### EXERCISE DESCRIPTION
In the listing below, which lines contain the string "based"? Copy them all.

### RECORDS FOR PROCESSING
○ ○ ○ ○ ○ ○ ○

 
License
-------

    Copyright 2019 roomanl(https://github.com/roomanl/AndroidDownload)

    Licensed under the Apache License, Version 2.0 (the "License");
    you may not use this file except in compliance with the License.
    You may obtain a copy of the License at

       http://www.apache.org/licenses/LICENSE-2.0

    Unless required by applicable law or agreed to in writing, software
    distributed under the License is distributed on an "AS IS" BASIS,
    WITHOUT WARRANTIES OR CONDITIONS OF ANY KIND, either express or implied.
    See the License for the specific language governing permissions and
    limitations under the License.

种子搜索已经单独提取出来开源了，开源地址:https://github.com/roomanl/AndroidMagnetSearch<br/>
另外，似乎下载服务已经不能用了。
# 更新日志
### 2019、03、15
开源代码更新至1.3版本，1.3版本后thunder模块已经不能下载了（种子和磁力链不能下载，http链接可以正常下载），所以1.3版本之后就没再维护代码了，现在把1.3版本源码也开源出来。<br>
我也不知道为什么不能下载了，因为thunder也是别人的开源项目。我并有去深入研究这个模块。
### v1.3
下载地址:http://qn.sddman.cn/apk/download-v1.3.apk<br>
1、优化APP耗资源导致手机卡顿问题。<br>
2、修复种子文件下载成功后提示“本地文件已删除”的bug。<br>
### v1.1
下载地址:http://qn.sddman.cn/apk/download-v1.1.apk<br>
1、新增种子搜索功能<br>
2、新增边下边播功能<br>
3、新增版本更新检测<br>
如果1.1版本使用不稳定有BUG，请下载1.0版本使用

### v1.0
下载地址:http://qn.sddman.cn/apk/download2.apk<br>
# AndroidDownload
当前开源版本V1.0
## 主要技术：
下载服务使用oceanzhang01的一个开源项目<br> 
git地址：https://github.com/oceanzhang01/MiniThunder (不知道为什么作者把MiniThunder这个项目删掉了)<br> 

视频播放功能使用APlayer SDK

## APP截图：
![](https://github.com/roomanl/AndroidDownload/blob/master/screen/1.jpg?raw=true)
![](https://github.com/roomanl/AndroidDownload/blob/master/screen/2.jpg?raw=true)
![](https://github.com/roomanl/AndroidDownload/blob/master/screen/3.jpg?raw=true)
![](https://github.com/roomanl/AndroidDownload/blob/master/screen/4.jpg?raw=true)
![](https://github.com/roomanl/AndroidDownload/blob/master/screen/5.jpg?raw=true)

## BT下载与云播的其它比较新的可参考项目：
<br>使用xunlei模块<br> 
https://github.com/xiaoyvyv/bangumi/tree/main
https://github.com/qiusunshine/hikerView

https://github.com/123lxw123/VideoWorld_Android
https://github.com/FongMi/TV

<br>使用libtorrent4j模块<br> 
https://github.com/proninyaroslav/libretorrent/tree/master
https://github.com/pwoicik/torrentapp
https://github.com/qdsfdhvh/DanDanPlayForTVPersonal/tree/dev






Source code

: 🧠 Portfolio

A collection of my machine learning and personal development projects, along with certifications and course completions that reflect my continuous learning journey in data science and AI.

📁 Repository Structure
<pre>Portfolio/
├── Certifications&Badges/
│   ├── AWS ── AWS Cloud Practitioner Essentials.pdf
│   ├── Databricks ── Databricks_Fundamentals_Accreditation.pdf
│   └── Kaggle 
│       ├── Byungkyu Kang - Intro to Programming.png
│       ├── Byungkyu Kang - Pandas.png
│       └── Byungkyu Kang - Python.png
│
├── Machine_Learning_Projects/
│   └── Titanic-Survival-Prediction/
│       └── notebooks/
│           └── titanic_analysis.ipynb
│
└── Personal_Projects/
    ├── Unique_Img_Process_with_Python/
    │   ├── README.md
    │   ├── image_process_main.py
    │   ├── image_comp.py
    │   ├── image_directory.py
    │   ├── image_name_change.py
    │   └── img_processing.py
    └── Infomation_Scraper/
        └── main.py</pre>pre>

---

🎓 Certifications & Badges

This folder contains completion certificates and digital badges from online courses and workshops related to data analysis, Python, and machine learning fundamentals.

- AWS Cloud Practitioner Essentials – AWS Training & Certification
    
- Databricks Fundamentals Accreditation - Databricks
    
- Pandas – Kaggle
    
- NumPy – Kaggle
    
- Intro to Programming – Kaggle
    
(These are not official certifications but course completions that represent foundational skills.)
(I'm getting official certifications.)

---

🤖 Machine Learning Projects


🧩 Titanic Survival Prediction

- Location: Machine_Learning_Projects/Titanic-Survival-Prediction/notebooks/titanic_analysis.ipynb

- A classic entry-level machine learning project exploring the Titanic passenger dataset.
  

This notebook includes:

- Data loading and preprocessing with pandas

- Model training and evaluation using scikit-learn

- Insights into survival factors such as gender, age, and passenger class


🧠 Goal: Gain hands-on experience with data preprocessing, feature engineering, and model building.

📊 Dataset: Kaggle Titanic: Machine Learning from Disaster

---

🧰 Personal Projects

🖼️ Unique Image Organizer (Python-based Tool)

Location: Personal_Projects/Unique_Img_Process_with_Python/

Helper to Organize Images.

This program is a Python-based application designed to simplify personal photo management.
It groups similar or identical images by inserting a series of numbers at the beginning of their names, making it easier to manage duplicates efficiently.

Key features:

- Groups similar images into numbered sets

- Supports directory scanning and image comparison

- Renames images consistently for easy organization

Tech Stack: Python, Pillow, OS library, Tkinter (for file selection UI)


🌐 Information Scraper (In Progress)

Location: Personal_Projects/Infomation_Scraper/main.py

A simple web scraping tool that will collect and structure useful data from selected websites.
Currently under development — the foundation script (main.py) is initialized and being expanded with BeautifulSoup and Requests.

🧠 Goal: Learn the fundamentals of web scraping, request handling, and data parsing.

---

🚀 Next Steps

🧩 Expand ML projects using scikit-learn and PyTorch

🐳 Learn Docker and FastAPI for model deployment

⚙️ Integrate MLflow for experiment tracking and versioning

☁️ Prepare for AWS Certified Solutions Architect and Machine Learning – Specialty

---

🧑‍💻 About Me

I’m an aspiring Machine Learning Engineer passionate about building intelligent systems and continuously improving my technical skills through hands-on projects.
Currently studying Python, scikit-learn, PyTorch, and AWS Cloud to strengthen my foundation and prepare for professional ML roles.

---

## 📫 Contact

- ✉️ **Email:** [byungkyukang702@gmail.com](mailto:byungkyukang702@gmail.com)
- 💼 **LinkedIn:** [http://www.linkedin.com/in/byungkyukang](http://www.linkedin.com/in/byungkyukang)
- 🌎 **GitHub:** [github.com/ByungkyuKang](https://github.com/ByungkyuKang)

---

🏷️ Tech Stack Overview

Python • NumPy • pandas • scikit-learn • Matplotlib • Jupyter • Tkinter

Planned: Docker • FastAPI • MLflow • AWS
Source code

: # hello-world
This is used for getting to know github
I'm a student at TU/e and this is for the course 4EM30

○ ○ ○ ○ ○ ○ ○

### EXPECTED ANSWER
🖼️ Unique Image Organizer (Python-based Tool)
This program is a Python-based application designed to simplify personal photo management.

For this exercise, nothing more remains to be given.